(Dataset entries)
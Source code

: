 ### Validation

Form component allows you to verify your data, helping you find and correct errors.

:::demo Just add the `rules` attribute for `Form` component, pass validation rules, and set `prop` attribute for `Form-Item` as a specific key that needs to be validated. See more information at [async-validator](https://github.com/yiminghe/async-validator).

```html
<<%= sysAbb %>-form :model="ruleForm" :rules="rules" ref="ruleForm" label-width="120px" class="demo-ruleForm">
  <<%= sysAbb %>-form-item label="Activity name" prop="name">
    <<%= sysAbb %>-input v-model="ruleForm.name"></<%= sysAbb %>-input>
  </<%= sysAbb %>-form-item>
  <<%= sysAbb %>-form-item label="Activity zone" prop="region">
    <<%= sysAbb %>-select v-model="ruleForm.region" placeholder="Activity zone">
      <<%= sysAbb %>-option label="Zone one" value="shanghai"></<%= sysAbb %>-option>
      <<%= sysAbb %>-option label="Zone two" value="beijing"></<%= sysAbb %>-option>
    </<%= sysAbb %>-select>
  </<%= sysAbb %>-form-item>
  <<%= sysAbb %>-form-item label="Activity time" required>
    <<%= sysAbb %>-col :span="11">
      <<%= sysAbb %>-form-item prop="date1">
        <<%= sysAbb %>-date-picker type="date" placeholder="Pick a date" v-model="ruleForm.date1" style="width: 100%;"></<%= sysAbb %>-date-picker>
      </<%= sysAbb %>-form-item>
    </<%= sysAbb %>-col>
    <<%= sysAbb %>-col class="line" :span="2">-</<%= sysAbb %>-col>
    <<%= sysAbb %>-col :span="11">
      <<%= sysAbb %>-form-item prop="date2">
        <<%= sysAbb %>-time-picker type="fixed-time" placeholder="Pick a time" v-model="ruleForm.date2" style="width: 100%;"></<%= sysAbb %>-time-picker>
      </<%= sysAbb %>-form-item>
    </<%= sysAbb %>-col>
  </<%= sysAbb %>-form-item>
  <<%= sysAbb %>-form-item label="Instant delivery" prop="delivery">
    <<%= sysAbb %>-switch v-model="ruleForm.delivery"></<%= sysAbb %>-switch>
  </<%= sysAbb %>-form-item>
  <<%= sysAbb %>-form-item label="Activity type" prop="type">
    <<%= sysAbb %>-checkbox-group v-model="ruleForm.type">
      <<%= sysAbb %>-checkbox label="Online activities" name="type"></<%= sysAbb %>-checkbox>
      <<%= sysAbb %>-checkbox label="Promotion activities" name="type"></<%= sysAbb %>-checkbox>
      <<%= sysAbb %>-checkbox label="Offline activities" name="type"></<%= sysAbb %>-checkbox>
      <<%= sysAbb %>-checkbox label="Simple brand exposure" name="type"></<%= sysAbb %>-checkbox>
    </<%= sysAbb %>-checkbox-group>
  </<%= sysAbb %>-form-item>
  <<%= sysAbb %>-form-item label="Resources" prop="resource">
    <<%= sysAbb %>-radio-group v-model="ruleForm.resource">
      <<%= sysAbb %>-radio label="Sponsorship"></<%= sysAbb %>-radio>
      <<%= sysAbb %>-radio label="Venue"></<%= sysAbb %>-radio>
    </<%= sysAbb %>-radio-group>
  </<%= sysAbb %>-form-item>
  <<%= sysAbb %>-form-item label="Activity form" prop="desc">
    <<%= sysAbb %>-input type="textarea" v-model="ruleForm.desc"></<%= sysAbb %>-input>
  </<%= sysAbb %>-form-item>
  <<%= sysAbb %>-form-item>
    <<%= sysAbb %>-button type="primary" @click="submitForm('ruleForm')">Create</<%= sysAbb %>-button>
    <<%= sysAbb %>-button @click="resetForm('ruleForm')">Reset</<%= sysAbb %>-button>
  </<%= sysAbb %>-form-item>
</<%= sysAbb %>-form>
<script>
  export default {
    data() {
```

:: ACTIVITY ::
Copy every line from the data that includes the string "activities".

:: WRITTEN SOLUTION ::
      <<%= sysAbb %>-checkbox label="Online activities" name="type"></<%= sysAbb %>-checkbox>
      <<%= sysAbb %>-checkbox label="Promotion activities" name="type"></<%= sysAbb %>-checkbox>
      <<%= sysAbb %>-checkbox label="Offline activities" name="type"></<%= sysAbb %>-checkbox>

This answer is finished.